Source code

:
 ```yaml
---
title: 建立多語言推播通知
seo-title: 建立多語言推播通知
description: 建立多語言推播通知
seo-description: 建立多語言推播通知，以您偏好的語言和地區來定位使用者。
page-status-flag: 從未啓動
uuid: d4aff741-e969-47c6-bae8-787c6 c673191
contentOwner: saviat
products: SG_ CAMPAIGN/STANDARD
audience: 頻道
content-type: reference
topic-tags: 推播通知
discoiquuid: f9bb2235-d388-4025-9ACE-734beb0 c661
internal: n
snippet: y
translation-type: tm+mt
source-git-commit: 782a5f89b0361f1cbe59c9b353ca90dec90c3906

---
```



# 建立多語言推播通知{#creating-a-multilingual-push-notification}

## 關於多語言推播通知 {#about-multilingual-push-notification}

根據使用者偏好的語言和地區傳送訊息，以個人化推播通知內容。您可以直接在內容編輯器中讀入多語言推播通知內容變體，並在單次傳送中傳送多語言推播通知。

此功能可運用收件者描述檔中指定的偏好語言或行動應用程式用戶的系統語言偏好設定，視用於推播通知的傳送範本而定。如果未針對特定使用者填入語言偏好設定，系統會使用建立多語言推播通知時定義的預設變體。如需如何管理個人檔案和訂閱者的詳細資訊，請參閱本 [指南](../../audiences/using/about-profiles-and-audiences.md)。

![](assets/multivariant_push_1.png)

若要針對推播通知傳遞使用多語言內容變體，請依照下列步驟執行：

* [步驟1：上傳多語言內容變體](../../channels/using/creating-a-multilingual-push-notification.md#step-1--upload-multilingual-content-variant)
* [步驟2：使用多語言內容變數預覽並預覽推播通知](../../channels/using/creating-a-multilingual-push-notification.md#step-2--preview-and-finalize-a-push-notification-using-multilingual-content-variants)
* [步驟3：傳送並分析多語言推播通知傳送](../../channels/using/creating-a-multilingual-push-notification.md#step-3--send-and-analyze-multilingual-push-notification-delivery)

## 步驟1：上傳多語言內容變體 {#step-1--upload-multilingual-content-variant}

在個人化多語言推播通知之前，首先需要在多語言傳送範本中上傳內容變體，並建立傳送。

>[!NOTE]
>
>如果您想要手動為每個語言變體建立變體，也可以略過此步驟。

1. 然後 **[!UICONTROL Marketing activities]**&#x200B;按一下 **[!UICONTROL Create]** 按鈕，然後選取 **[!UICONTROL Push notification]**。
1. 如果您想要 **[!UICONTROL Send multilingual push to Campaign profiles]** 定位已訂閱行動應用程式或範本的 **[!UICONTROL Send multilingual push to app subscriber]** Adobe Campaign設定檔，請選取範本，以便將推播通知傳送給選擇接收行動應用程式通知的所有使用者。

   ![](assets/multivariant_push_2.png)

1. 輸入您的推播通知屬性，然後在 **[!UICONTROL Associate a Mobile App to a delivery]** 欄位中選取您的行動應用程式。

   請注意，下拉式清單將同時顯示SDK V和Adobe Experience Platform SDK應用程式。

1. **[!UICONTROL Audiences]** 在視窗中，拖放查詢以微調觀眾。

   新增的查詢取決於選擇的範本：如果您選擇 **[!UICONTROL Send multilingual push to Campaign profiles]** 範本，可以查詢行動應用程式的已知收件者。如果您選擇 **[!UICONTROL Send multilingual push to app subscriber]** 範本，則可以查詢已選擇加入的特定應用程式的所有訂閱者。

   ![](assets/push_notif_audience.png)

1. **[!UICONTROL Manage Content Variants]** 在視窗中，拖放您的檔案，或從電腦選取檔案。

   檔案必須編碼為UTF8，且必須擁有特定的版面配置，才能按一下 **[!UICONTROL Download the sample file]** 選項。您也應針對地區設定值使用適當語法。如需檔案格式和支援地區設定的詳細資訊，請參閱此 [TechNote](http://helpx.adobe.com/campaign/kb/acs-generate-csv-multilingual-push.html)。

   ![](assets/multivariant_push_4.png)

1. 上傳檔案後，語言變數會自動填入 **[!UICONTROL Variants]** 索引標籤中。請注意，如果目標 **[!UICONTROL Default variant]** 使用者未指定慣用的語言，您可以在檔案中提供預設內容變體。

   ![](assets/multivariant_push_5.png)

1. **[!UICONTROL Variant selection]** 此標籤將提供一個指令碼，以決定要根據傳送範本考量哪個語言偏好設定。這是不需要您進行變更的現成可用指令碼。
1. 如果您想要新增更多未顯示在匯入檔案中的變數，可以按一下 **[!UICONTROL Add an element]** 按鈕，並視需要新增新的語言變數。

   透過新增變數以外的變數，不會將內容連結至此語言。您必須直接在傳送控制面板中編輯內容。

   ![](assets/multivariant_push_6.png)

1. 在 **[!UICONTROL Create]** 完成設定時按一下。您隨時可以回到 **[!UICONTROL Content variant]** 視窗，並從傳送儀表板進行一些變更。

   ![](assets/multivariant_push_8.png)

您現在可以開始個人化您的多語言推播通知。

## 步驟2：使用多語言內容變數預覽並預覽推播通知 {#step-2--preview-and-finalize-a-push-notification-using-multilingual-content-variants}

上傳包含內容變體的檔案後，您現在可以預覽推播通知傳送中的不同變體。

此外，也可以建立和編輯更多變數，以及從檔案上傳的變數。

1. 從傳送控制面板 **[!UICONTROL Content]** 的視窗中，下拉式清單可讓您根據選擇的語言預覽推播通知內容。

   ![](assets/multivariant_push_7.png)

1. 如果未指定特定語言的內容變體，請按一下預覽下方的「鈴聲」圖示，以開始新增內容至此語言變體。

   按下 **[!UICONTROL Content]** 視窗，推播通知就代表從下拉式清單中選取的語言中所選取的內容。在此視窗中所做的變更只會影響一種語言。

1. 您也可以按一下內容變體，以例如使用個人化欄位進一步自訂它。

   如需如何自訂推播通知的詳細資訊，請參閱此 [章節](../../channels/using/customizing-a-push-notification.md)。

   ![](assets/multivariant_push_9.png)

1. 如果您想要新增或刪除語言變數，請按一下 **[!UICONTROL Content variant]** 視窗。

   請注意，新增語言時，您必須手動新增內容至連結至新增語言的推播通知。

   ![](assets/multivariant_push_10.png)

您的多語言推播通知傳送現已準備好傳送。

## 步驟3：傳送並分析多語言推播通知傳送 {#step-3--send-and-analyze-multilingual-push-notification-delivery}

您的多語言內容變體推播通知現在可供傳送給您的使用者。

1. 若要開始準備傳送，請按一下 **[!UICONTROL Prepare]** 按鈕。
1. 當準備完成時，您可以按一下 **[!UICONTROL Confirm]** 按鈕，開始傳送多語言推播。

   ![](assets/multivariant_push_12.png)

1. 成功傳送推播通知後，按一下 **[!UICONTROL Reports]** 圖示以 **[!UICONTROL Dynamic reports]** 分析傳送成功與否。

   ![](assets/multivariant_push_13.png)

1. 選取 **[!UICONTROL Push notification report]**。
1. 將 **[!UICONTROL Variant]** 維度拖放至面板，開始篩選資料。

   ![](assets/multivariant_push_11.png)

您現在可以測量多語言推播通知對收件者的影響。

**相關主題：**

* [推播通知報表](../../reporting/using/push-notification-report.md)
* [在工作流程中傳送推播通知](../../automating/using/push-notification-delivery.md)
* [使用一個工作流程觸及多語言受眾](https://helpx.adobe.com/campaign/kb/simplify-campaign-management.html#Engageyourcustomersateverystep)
+++
### EXERCISE
If a line in the listing holds the word "channels", list that line.

### SOLUTION TO THIS EXERCISE
* [步驟1：上傳多語言內容變體](../../channels/using/creating-a-multilingual-push-notification.md#step-1--upload-multilingual-content-variant)
* [步驟2：使用多語言內容變數預覽並預覽推播通知](../../channels/using/creating-a-multilingual-push-notification.md#step-2--preview-and-finalize-a-push-notification-using-multilingual-content-variants)
* [步驟3：傳送並分析多語言推播通知傳送](../../channels/using/creating-a-multilingual-push-notification.md#step-3--send-and-analyze-multilingual-push-notification-delivery)
   如需如何自訂推播通知的詳細資訊，請參閱此 [章節](../../channels/using/customizing-a-push-notification.md)。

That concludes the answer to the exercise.